Unless the car is certified for sale in the USA, you would not be able to get it thru customs, would not be able to register it and would not be able to insure it. These small issues aside, go for it!


----------



## DUTCHMANia (Apr 7, 2003)

buy from a US dealer and do a european delivery, picking it up in Wolfsburg. 

You can't buy anything non-american though


----------



## feels_road (Jan 27, 2005)

DUTCHMANia said:


> buy from a US dealer and do a european delivery, picking it up in Wolfsburg.
> 
> You can't buy anything non-american though


 Unlike Audi, VW does not do European delivery for the US.


----------



## GoFaster (Jun 18, 1999)

TDimultipleowner said:


> Maybe a VW model not available here such as the Touran or Cady.


 Not possible. The USA will only allow you to bring a vehicle compliant with US standards (NHTSA/EPA) into the country (unless it is more than 25 years old). 

This not only completely rules out bringing in anything that does not have an equivalent US model (Touran, etc) but it even rules out bringing in a European-market version of the SAME car that is sold in the US (e.g. Euro-market Golf versus US-market Golf). The European-market models have different lighting, glass, bumpers, emission equipment, etc. 

There is a registered-importer process in the USA for converting certain vehicles to meet US specs, but it is time-consuming and very costly at best, and not all foreign-market vehicles have been subjected to the US-market crash testing, and if they haven't ... you can't.


----------



## blipsman (Nov 20, 2001)

Yeah, it's not worth it if you have to handle the updates to meet U.S. specs for emissions, lighting, etc. My dad looked into it about 20 years ago when we lived in Holland for a year and he considered buying his Mercedes E-class company car to bring back. But it would've been like $5k back then to to the necessary work, so probably $10k today. If you were buying an exotic or collectible car, maybe that investment is worth it... for a VW? Not so much. 

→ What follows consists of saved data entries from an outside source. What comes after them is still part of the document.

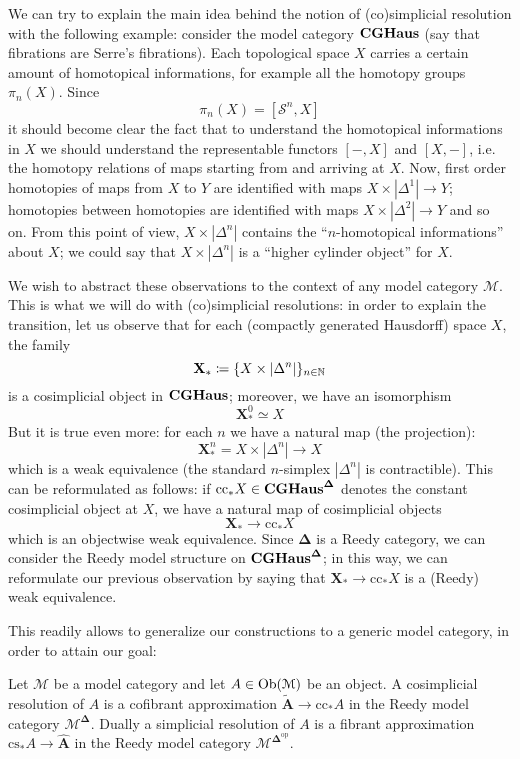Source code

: \begin{refsection}
We can try to explain the main idea behind the notion of (co)simplicial resolution with the following example: consider the model category $\mathbf{CGHaus}$ (say that fibrations are Serre's fibrations). Each topological space $X$ carries a certain amount of homotopical informations, for example all the homotopy groups $\pi_n(X)$. Since
\[
\pi_n(X) = [\mathcal S^n, X]
\]
it should become clear the fact that to understand the homotopical informations in $X$ we should understand the representable functors $[-,X]$ and $[X,-]$, i.e. the homotopy relations of maps starting from and arriving at $X$. Now, first order homotopies of maps from $X$ to $Y$ are identified with maps $X \times |\Delta^1| \to Y$; homotopies between homotopies are identified with maps $X \times |\Delta^2| \to Y$ and so on. From this point of view, $X \times |\Delta^n|$ contains the ``$n$-homotopical informations'' about $X$; we could say that $X \times |\Delta^n|$ is a ``higher cylinder object'' for $X$.

We wish to abstract these observations to the context of any model category $\mathcal M$. This is what we will do with (co)simplicial resolutions: in order to explain the transition, let us observe that for each (compactly generated Hausdorff) space $X$, the family
\[
\mathbf X_*\coloneqq \{X \times |\Delta^n|\}_{n \in \mathbb{N}}
\]
is a cosimplicial object in $\mathbf{CGHaus}$; moreover, we have an isomorphism
\[
\mathbf X_*^0 \simeq X
\]
But it is true even more: for each $n$ we have a natural map (the projection):
\[
\mathbf X_*^n = X \times |\Delta^n| \to X
\]
which is a weak equivalence (the standard $n$-simplex $|\Delta^n|$ is contractible). This can be reformulated as follows: if $\mathrm{cc}_* X \in \mathbf{CGHaus}^{\mathbf \Delta}$ denotes the constant cosimplicial object at $X$, we have a natural map of cosimplicial objects
\[
\mathbf X_* \to \mathrm{cc}_*X
\]
which is an objectwise weak equivalence. Since $\boldsymbol\Delta$ is a Reedy category, we can consider the Reedy model structure on $\mathbf{CGHaus}^{\boldsymbol\Delta}$; in this way, we can reformulate our previous observation by saying that $\mathbf X_* \to \mathrm{cc}_*X$ is a (Reedy) weak equivalence.

This readily allows to generalize our constructions to a generic model category, in order to attain our goal:

\begin{defin}
Let $\mathcal M$ be a model category and let $A \in \operatorname{Ob}(\mathcal M)$ be an object. A cosimplicial resolution of $A$ is a cofibrant approximation $\widetilde{\mathbf A} \to \mathrm{cc}_* A$ in the Reedy model category $\mathcal M^{\boldsymbol\Delta}$. Dually a simplicial resolution of $A$ is a fibrant approximation $\mathrm{cs}_* A \to \widehat{\mathbf A}$ in the Reedy model category $\mathcal M^{\boldsymbol\Delta^{\mathrm{op}}}$.
\end{defin}


\end{refsection}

However, there is like a 7% discount on Euro Delivery cars, so maybe that Audi or BMW is more approachable price-wise and allows you to drive your US-spec car around the continent for a while before it gets shipped home.


----------



## GTINC (Jan 28, 2005)

blipsman said:


> .....However, there is like a 7% discount on Euro Delivery cars, so maybe that Audi or BMW is more approachable price-wise and allows you to drive your US-spec car around the continent for a while before it gets shipped home.


 Yes, but you have to deal with the shipment damage to *your car* to get it back home.


----------



## DasCC (Feb 24, 2009)

$$$$$$$$$$$$$


----------



## vw_nc_dude (Jan 29, 2012)

Would be great if it would be not expensive. I would have gotten a Scirocco!!!!


----------



## GTINC (Jan 28, 2005)

vw_nc_dude said:


> Would be great if it would be not expensive. I would have gotten a Scirocco!!!!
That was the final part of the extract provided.